Facet Joint Synovial Cyst
Facet joint synovial cysts are fluid-filled sacs in the joint of the spine, called facet joints. They are benign growths.
What’s in this section?
Signs and symptoms
Symptoms and their severity depend on the size of the facet joint synovial cyst. Some might not cause any symptoms. Common symptoms include:
- Back and leg pain, often that is better with sitting and worse with standing or walking
- Spinal stenosis
- Numbness, tingling or weakness in ca one or both of the legs
- Cramping or heaviness of the legs, especially from standing or walking
- Sciatica
- Cauda equina syndrome
Diagnosis
Diagnosis of facet joint synovial cysts starts with a physical exam and medical history. Other procedures and tests may be needed to diagnose this condition, including: x-rays , computed tomography (CT) and magnetic resonance imaging (MRI) .
Treatment options
There are several treatment options depending on the severity of your symptoms:
- Observation. Often, these cysts do not cause any symptoms and would not require treatment. If the cyst grows and begins to cause issues, other treatment options can be revisited.
- Pain medication
- Exercise and stretching modifications
- Facet joint injections. This is an interventional pain procedure used to diagnose and treat arthritic pain originating from the joints in the spine. A small needle is advanced with the help of a fluoroscopy or x-ray machine. Brief x-rays are taken to help direct the needle to the correct location. A small amount of local anesthetic and possibly steroid is slowly injected in the appropriate location.

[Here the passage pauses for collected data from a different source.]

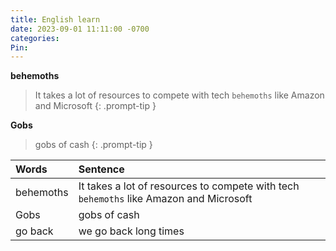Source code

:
 ```yaml
---
title: English learn
date: 2023-09-01 11:11:00 -0700
categories: 
Pin:
---
```


**behemoths**

> It takes a lot of resources to compete with tech `behemoths` like Amazon and Microsoft
{: .prompt-tip }

**Gobs** 

> gobs of cash 
{: .prompt-tip }

| Words          | Sentence         |
|:---------------|:-----------------|
| behemoths      | It takes a lot of resources to compete with tech `behemoths` like Amazon and Microsoft  |
| Gobs           | gobs of cash |
| go back | we go back long times |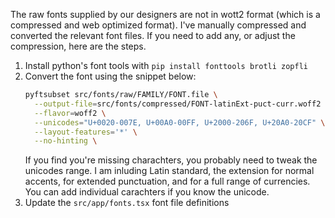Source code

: The raw fonts supplied by our designers are not in wott2 format (which is a compressed and web optimized format).
I've manually compressed and converted the relevant font files. If you need to add any, or adjust the compression, here are the steps.

1. Install python's font tools with `pip install fonttools brotli zopfli`
2. Convert the font using the snippet below:
    ``` bash
    pyftsubset src/fonts/raw/FAMILY/FONT.file \
      --output-file=src/fonts/compressed/FONT-latinExt-puct-curr.woff2 \
      --flavor=woff2 \
      --unicodes="U+0020-007E, U+00A0-00FF, U+2000-206F, U+20A0-20CF" \
      --layout-features='*' \
      --no-hinting \
    ```
    If you find you're missing charachters, you probably need to tweak the unicodes range. I am inluding Latin standard, the extension for normal accents, for extended punctuation, and for a full range of currencies. You can add individual carachters if you know the unicode.
3. Update the `src/app/fonts.tsx` font file definitions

- Epidural steroid injections. This is a procedure where a steroid and a local anesthetic are injected into the space around your spine to help decrease inflammation and swelling, typically leading to improvement in pain in your neck, arms, back and legs. This procedure is performed in either the office or surgery center setting and typically takes just a few minutes. Most procedures involve a needle that is advanced to the target area under fluoroscopic (x-ray) guidance. A small amount of x-ray contrast will be injected to confirm accurate placement. Once the needle has been properly placed, a combination of a local anesthetic and/or injectable steroid will be placed into the targeted area.

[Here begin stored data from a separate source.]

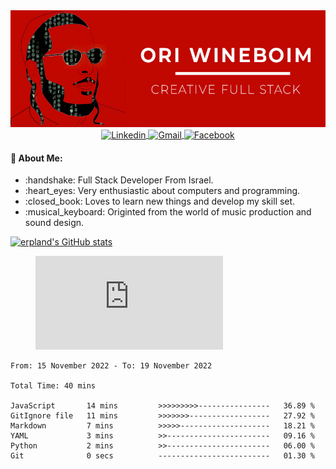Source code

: <center>
<img src="https://github.com/erpland/erpland/blob/main/assets/banner.gif"/>
</center>

<div align="center">
<a href="https://www.linkedin.com/in/ori-wineboim/">
  <img align="center" alt="Linkedin" src="https://img.shields.io/badge/linkedin-%230077B5.svg?style=for-the-badge&logo=linkedin&logoColor=white" />
</a>
<a href="mailto:yanuka7@gmail.com.com">
  <img align="center" alt="Gmail" src="https://img.shields.io/badge/Gmail-D14836?style=for-the-badge&logo=gmail&logoColor=white" />
</a>
<a href="https://www.facebook.com/ORi.Win">
  <img align="center" alt="Facebook" src="https://img.shields.io/badge/Facebook-%231877F2.svg?style=for-the-badge&logo=Facebook&logoColor=white" />
</a>
</div>

<h4>💬 About Me:</h4>
<ul>
  <li>:handshake: Full Stack Developer From Israel.</li>
  <li>:heart_eyes: Very enthusiastic about computers and programming.</li>
  <li>:closed_book: Loves to learn new things and develop my skill set.</li>
  <li>:musical_keyboard: Originted from the world of music production and sound design.</li>
</ul>

[![erpland's GitHub stats](https://github-readme-stats.vercel.app/api?username=erpland)](https://github.com/erpland/github-readme-stats)
<!--
**erpland/erpland** is a ✨ _special_ ✨ repository because its `README.md` (this file) appears on your GitHub profile.

Here are some ideas to get you started:

- 🔭 I’m currently working on ...
- 🌱 I’m currently learning ...
- 👯 I’m looking to collaborate on ...
- 🤔 I’m looking for help with ...
- 💬 Ask me about ...
- 📫 How to reach me: ...
- 😄 Pronouns: ...
- ⚡ Fun fact: ...
-->
<figure><embed src="https://wakatime.com/share/@erpland/bac6859b-2a8a-4478-aa68-2879f4337761.svg"></embed></figure>
<!--START_SECTION:waka-->

```text
From: 15 November 2022 - To: 19 November 2022

Total Time: 40 mins

JavaScript       14 mins         >>>>>>>>>----------------   36.89 %
GitIgnore file   11 mins         >>>>>>>------------------   27.92 %
Markdown         7 mins          >>>>>--------------------   18.21 %
YAML             3 mins          >>-----------------------   09.16 %
Python           2 mins          >>-----------------------   06.00 %
Git              0 secs          -------------------------   01.30 %
```

<!--END_SECTION:waka-->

- Posterior lumbar decompression and fusion surgery. This procedure is performed to remove the cyst, take pressure off of the nerves in the lower back and treat or prevent instability of the lower spine. The surgery is performed through an incision in the middle of the lower back. Your surgeon will remove a window of bone—a process called a laminectomy—as well as ligament and parts of the joints of the spine to take the pressure off of the nerves. The cyst is removed. The fusion portion of the procedure involves using screws and rods to connect bones of the spine together, along with placing bone graft material that will grow over time, typically 6 – 12 months, and “fuse” the bones of the spine together.